S&P 500S&P 500 Index chart | Source: crypto.newsThe decline happened as concerns about the $1.8 trillion private credit industry escalated. These concerns started earlier this month after Blue Owl, a company with over $300 billion in assets under management, sent shockwaves in the broader market.

Blue Owl sold a private credit portfolio and announced measures to limit redemption by its investors. This move was an escalation to what happened last year when the company attempted to merge a private and public fund.

The crisis escalated this week after a fund managed by Apollo Asset Management slashed its dividend in a bid to preserve cash as defaults rose

As a result, top private credit and equity companies like Blue Owl, Apollo, Ares, and Blackstone continued falling. Blue Owl stock dropped by over 4.3%, bringing its three-month decline to 25%.
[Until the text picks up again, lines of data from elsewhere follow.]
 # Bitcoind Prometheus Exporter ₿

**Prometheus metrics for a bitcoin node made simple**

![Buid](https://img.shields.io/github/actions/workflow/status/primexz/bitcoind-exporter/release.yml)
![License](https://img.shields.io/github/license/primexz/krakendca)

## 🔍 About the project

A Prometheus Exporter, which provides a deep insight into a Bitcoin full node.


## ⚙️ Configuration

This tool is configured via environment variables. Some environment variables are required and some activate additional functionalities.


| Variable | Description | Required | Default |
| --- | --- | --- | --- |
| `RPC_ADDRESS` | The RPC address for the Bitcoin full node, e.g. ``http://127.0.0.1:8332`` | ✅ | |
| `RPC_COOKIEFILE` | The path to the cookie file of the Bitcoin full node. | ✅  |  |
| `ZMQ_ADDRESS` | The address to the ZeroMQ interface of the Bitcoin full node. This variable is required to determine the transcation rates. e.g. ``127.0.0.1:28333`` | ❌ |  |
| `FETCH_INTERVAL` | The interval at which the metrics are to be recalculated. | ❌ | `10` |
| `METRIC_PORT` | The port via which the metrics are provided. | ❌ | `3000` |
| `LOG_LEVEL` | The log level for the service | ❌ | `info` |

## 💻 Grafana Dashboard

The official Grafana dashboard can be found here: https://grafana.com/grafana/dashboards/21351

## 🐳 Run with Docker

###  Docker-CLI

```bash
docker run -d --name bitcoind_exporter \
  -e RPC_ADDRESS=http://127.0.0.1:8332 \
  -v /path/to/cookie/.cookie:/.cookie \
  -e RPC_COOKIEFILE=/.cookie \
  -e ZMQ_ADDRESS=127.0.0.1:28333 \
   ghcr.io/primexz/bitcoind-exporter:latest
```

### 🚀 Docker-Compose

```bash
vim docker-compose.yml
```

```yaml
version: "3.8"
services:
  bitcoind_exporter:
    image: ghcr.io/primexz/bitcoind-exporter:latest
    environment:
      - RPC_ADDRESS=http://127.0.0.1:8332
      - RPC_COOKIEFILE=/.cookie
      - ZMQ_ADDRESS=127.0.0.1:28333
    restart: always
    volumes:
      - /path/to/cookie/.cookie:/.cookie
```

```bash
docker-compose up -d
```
Apollo Global Management’s stock dropped by over 7%, while Ares fell by over 6%. Blackstone and KKR stocks also continued falling.

The S&P 500 Index also dropped as odds of a US attack on Iran jumped after Israel’s embassy asked non-essential staff to leave. As a result, airline stocks like United Airlines, Delta Airlines, and American Airlines were among the top laggards in the S&P 500 Index.

Additionally, the index retreated after the US published strong producer price index (PPI) data

The report showed that the headline PPI rose by 2.9% in January, while the core PPI moved to 3.6%. These numbers mean that the Federal Reserve may find it difficult to cut interest rates in the coming meetings.